The results of the last election of 2004 could foretell the first serious defeat for the Bush Administration’s agenda in the new Congress. The election, a December runoff for an open US House seat representing Louisiana’s Cajun country, was supposed to be an easy one for Republican Billy Tauzin III. After all, he was the son of a retiring congressman, who had the support of the entire state and national GOP establishment in a district that had just backed Bush by a comfortable margin. Pitted against Tauzin was Democrat Charlie Melancon, a former legislator without a big name or big-name backers. But Melancon had an issue: He promised to do everything in his power to block Congressional approval of the proposed Central American Free Trade Agreement (CAFTA). Melancon said that while Louisiana may have taken hits from the ten-year-old NAFTA, “CAFTA could be a knockout we may never recover from.” And, he promised, “when I’m in Congress, no one will need a petition to guarantee my vote against trade deals that are bad for Louisiana’s workers.”
Despite a last-minute campaign swing on Tauzin’s behalf by Vice President Dick Cheney, Melancon won. His name has thus been added to the list of certain votes against CAFTA, a scheme to undermine protections for workers, the environment and communities that corporate lobbyists see as barriers to trade between the United States and El Salvador, Nicaragua, Guatemala, Honduras and the Dominican Republic. That’s bad news for the White House, which is aware of the close divide in Congress over trade issues but which desperately wants to get CAFTA approved this year. The Administration signed CAFTA last May, but had to delay the required consideration by Congress because it did not want a trade debate to blow up before the election.
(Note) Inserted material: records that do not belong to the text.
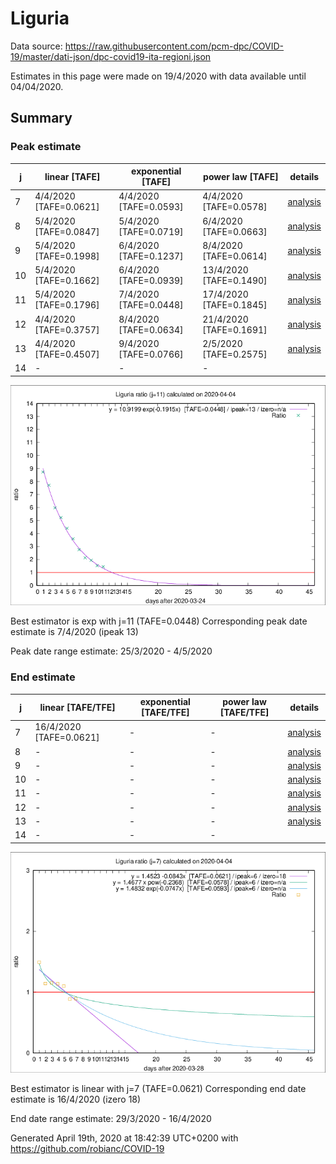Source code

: # Liguria


Data source: https://raw.githubusercontent.com/pcm-dpc/COVID-19/master/dati-json/dpc-covid19-ita-regioni.json

Estimates in this page were made on 19/4/2020 with data available until 04/04/2020.


## Summary 

### Peak estimate 
|j|linear [TAFE]|exponential [TAFE]|power law [TAFE]|details|
|---|----|-----------|---------|-------|
|7|4/4/2020 [TAFE=0.0621]|4/4/2020 [TAFE=0.0593]|4/4/2020 [TAFE=0.0578]|[analysis](COVID-19_liguria_j7_2020-04-04.md)|
|8|5/4/2020 [TAFE=0.0847]|5/4/2020 [TAFE=0.0719]|6/4/2020 [TAFE=0.0663]|[analysis](COVID-19_liguria_j8_2020-04-04.md)|
|9|5/4/2020 [TAFE=0.1998]|6/4/2020 [TAFE=0.1237]|8/4/2020 [TAFE=0.0614]|[analysis](COVID-19_liguria_j9_2020-04-04.md)|
|10|5/4/2020 [TAFE=0.1662]|6/4/2020 [TAFE=0.0939]|13/4/2020 [TAFE=0.1490]|[analysis](COVID-19_liguria_j10_2020-04-04.md)|
|11|5/4/2020 [TAFE=0.1796]|7/4/2020 [TAFE=0.0448]|17/4/2020 [TAFE=0.1845]|[analysis](COVID-19_liguria_j11_2020-04-04.md)|
|12|4/4/2020 [TAFE=0.3757]|8/4/2020 [TAFE=0.0634]|21/4/2020 [TAFE=0.1691]|[analysis](COVID-19_liguria_j12_2020-04-04.md)|
|13|4/4/2020 [TAFE=0.4507]|9/4/2020 [TAFE=0.0766]|2/5/2020 [TAFE=0.2575]|[analysis](COVID-19_liguria_j13_2020-04-04.md)|
|14|-|-|-||

![best peak estimate](COVID-19_liguria_j11_2020-04-04.png)

Best estimator is exp with j=11 (TAFE=0.0448)
Corresponding peak date estimate is 7/4/2020 (ipeak 13)


Peak date range estimate: 25/3/2020 - 4/5/2020

### End estimate 
|j|linear [TAFE/TFE]|exponential [TAFE/TFE]|power law [TAFE/TFE]|details|
|---|----|-----------|---------|-------|
|7|16/4/2020 [TAFE=0.0621]|-|-|[analysis](COVID-19_liguria_j7_2020-04-04.md)|
|8|-|-|-|[analysis](COVID-19_liguria_j8_2020-04-04.md)|
|9|-|-|-|[analysis](COVID-19_liguria_j9_2020-04-04.md)|
|10|-|-|-|[analysis](COVID-19_liguria_j10_2020-04-04.md)|
|11|-|-|-|[analysis](COVID-19_liguria_j11_2020-04-04.md)|
|12|-|-|-|[analysis](COVID-19_liguria_j12_2020-04-04.md)|
|13|-|-|-|[analysis](COVID-19_liguria_j13_2020-04-04.md)|
|14|-|-|-||

![best zero estimate](COVID-19_liguria_j7_2020-04-04.png)

Best estimator is linear with j=7 (TAFE=0.0621)
Corresponding end date estimate is 16/4/2020 (izero 18)


End date range estimate: 29/3/2020 - 16/4/2020

Generated April 19th, 2020 at 18:42:39 UTC+0200 with https://github.com/robianc/COVID-19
Bush and his aides describe CAFTA as an essential element of their economic and political agenda, and even suggest that extending free trade is a tool for combating terrorism. This passion is not motivated merely by the desire to make it easier for multinational corporations to set up shop in the free-trade zones of San Salvador and Managua–many of them, particularly textile firms, have already done so; CAFTA would simply speed up an established pattern. Rather, what is important to understand about CAFTA is that it is considered a “watershed pact,” meaning that its approval is seen as essential to clearing the way for agreements with other countries throughout the Western Hemisphere and as far away as South Africa and Thailand. Larry Weiss, executive director of the Citizens Trade Campaign, a coalition of labor, religious and community groups, says that if Congress rejects the agreement “the corporate free-trade agenda will be in deep trouble.” In particular, the sweeping Free Trade Area of the Americas agreement, currently being negotiated, could be dealt a severe setback.
Bush’s Congressional allies acknowledge that they are in a tight spot. “CAFTA is still the President’s number-one trade priority. It will be the key trade vote in Congress this year,” Representative Kevin Brady, the Texas Republican who is the Administration’s trade-policy point man in the House, said in early January. Shaken by the Melancon victory, which was noted by House Republicans who represent districts where CAFTA’s implementation could threaten the viability of sugar and textile industries, the Administration wants the agreement approved before Congress debates a Social Security overhaul and tax and tort law reforms. “The window of opportunity right now is open,” a trade official recently told the Washington Times. “With CAFTA, the longer it sits around and the longer forces against it marshal themselves, the more difficult the fight could be later on.”